* **Problem to work on**: Only lines containing "Context" belong in the answer, each copied from the entries below.

* **Records provided**:
---------------

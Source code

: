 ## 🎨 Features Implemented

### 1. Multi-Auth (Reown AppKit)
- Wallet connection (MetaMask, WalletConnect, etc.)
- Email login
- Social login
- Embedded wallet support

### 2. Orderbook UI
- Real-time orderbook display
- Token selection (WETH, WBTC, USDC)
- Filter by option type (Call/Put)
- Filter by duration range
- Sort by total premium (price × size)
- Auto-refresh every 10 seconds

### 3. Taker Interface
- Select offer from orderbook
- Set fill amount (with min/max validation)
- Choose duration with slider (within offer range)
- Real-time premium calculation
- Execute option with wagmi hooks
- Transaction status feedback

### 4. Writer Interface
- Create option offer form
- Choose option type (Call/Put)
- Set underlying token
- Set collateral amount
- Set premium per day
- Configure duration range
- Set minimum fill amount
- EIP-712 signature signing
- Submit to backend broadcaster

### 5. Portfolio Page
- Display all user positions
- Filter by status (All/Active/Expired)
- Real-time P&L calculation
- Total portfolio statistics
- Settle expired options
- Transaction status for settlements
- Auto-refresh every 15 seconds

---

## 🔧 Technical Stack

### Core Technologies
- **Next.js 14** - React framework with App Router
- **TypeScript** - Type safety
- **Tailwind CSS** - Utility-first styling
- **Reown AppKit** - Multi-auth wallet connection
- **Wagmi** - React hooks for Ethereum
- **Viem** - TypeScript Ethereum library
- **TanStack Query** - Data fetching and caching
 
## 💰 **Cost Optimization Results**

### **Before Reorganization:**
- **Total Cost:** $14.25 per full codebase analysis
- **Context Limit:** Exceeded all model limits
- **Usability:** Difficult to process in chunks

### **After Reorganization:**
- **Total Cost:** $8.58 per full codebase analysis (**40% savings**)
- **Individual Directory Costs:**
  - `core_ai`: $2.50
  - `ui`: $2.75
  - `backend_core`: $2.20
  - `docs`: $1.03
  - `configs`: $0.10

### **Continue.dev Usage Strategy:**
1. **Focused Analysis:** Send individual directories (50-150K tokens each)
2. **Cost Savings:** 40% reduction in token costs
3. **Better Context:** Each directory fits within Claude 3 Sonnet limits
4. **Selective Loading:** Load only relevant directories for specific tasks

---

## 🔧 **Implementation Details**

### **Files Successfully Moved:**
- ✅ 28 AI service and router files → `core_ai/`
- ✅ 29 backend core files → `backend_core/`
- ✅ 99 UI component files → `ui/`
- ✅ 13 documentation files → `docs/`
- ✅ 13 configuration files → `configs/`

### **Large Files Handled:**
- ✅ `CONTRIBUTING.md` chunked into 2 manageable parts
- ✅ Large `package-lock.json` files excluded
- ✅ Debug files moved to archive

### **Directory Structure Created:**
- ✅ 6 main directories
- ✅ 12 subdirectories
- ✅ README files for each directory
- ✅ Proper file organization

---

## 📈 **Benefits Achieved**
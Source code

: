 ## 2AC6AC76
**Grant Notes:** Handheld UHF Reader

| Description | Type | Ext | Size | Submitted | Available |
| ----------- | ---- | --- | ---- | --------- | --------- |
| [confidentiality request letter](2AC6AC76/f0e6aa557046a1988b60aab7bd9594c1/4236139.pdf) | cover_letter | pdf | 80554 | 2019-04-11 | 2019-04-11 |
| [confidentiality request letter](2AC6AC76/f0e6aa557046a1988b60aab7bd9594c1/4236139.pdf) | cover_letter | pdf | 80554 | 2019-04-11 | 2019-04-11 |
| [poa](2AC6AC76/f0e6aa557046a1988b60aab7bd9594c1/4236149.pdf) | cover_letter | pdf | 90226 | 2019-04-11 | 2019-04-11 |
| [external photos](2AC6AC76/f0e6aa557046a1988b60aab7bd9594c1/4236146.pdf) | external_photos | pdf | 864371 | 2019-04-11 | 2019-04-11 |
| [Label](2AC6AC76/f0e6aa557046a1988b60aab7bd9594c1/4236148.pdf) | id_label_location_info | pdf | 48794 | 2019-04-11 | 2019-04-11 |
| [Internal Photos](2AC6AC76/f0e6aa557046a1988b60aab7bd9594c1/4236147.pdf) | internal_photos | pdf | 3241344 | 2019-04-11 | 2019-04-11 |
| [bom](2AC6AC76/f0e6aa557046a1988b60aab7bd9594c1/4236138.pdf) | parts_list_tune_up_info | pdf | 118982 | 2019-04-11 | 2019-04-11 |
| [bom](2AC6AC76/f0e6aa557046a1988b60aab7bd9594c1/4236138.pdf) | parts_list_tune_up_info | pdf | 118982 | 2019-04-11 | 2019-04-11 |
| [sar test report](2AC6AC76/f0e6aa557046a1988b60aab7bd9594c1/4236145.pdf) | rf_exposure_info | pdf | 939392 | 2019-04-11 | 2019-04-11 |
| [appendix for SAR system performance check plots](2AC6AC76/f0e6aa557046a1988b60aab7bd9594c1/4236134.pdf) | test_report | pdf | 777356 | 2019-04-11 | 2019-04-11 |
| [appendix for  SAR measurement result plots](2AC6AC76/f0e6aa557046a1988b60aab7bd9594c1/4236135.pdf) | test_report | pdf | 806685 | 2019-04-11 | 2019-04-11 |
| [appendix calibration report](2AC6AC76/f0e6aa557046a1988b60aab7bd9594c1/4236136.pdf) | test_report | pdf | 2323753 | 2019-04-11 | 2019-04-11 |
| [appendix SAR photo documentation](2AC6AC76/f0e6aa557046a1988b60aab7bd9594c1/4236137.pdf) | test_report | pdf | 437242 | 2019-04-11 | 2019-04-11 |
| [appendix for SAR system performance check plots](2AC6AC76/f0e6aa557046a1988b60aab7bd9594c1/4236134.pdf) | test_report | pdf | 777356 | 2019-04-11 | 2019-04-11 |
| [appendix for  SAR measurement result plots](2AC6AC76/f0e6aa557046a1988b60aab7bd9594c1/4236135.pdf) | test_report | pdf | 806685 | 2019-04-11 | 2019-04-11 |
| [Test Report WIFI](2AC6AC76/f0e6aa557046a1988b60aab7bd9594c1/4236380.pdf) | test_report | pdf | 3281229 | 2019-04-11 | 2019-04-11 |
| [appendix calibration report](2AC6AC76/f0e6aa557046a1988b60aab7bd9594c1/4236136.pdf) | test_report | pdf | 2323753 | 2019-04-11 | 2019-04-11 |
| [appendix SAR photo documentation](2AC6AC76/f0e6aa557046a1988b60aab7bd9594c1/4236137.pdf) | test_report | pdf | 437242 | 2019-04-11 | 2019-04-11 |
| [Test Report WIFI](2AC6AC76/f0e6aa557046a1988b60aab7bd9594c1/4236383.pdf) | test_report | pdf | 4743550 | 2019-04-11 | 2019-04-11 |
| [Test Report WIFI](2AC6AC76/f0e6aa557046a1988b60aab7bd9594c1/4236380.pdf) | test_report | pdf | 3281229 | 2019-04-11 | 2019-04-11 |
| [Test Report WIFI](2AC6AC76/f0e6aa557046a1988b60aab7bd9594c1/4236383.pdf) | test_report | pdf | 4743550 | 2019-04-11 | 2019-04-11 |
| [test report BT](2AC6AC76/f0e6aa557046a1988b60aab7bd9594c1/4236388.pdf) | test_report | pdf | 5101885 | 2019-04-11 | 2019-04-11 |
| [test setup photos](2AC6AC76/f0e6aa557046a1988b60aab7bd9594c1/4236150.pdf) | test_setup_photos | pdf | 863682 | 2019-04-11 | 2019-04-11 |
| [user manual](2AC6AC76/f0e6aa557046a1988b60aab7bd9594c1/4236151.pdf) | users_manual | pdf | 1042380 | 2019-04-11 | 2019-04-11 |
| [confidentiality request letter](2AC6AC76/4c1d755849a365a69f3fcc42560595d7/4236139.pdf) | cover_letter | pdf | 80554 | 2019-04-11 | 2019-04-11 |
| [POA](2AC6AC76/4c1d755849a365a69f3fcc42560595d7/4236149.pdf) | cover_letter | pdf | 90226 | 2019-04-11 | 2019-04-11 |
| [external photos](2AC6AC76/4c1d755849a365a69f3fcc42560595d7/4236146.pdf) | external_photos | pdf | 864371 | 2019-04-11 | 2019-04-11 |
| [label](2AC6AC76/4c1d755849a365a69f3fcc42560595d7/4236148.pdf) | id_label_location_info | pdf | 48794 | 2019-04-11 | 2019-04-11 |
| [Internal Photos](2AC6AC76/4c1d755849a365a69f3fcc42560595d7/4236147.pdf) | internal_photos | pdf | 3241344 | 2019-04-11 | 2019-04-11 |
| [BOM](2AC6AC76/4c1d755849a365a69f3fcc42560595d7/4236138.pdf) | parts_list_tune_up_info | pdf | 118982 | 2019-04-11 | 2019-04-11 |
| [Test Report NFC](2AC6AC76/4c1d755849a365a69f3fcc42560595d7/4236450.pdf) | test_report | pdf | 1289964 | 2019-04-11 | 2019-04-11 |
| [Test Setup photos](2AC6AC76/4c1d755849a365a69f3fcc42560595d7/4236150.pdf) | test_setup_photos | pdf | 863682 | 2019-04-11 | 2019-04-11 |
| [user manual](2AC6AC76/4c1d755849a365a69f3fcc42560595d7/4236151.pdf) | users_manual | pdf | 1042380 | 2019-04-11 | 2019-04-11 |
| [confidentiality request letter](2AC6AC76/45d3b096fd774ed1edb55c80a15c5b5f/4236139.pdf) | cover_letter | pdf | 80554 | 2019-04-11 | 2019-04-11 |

---------------

* **Task output**:
- **Context Limit:** Exceeded all model limits
3. **Better Context:** Each directory fits within Claude 3 Sonnet limits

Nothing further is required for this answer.